ATLANTA — Using a weight-based method for calculating insulin correction dosing resulted in superior blood glucose control, compared with a traditional sliding-scale method in a pilot study of hyperglycemic inpatients.

In recent years, it has become clear that nonindividualized sliding-scale regimens often result in out-of-target blood glucose levels. “Sliding scales look backwards to correct the past, and fail to anticipate the future,” Diane M. Thompson, R.N., said at the annual meeting of the American Association of Diabetes Educators.

In cooperation with a local endocrinologist and critical care physician, Ms. Thompson and Heatherann Cundiff, R.N., who both work for Nashville, Tenn.–based Diabetes Healthways, which contracts with the hospital for diabetes management, developed a method for using a patient's weight to calculate the insulin dose needed to correct an elevated blood sugar. In a 2006 pilot study at Monroe Regional Medical Center, Ocala, Fla., the weight-based method resulted in 70% of 681 blood sugar values being less than 180 mg/dL in 54 patients, versus 46% of 719 values in 64 patients treated based on the sliding-scale method.

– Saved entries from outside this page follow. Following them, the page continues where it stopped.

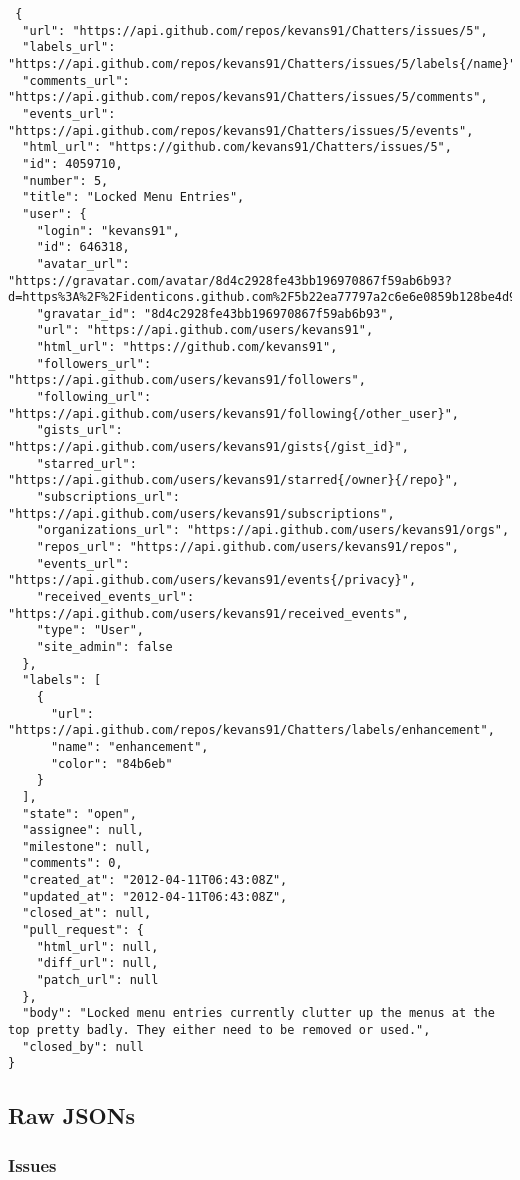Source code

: \documentclass[a4paper,10pt]{article}
\begin{document}
\begin{lstlisting}
 {
  "url": "https://api.github.com/repos/kevans91/Chatters/issues/5",
  "labels_url": "https://api.github.com/repos/kevans91/Chatters/issues/5/labels{/name}",
  "comments_url": "https://api.github.com/repos/kevans91/Chatters/issues/5/comments",
  "events_url": "https://api.github.com/repos/kevans91/Chatters/issues/5/events",
  "html_url": "https://github.com/kevans91/Chatters/issues/5",
  "id": 4059710,
  "number": 5,
  "title": "Locked Menu Entries",
  "user": {
    "login": "kevans91",
    "id": 646318,
    "avatar_url": "https://gravatar.com/avatar/8d4c2928fe43bb196970867f59ab6b93?d=https%3A%2F%2Fidenticons.github.com%2F5b22ea77797a2c6e6e0859b128be4d94.png&r=x",
    "gravatar_id": "8d4c2928fe43bb196970867f59ab6b93",
    "url": "https://api.github.com/users/kevans91",
    "html_url": "https://github.com/kevans91",
    "followers_url": "https://api.github.com/users/kevans91/followers",
    "following_url": "https://api.github.com/users/kevans91/following{/other_user}",
    "gists_url": "https://api.github.com/users/kevans91/gists{/gist_id}",
    "starred_url": "https://api.github.com/users/kevans91/starred{/owner}{/repo}",
    "subscriptions_url": "https://api.github.com/users/kevans91/subscriptions",
    "organizations_url": "https://api.github.com/users/kevans91/orgs",
    "repos_url": "https://api.github.com/users/kevans91/repos",
    "events_url": "https://api.github.com/users/kevans91/events{/privacy}",
    "received_events_url": "https://api.github.com/users/kevans91/received_events",
    "type": "User",
    "site_admin": false
  },
  "labels": [
    {
      "url": "https://api.github.com/repos/kevans91/Chatters/labels/enhancement",
      "name": "enhancement",
      "color": "84b6eb"
    }
  ],
  "state": "open",
  "assignee": null,
  "milestone": null,
  "comments": 0,
  "created_at": "2012-04-11T06:43:08Z",
  "updated_at": "2012-04-11T06:43:08Z",
  "closed_at": null,
  "pull_request": {
    "html_url": null,
    "diff_url": null,
    "patch_url": null
  },
  "body": "Locked menu entries currently clutter up the menus at the top pretty badly. They either need to be removed or used.",
  "closed_by": null
}
\end{lstlisting}

\subsection{Raw JSONs}
\subsubsection{Issues}
\end{document}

The weight-based method uses this formula to derive a sensitivity factor (SF): 3,000/kg body weight. The SF expresses how many mg/dL the blood glucose is lowered by 1 U of fast-acting insulin. The SF is calculated on admission, and documented on the patient's order sheet after verification by two nurses.

The correction dose is designed to bring the blood glucose to a target of 110 mg/dL, assuming that basal and prandial needs are met, either with medication or naturally by the body. This formula is used to calculate the required number of units of insulin: subtract 110 from the blood glucose in mg/dL, divide the result by the SF, then round the result to the nearest whole number.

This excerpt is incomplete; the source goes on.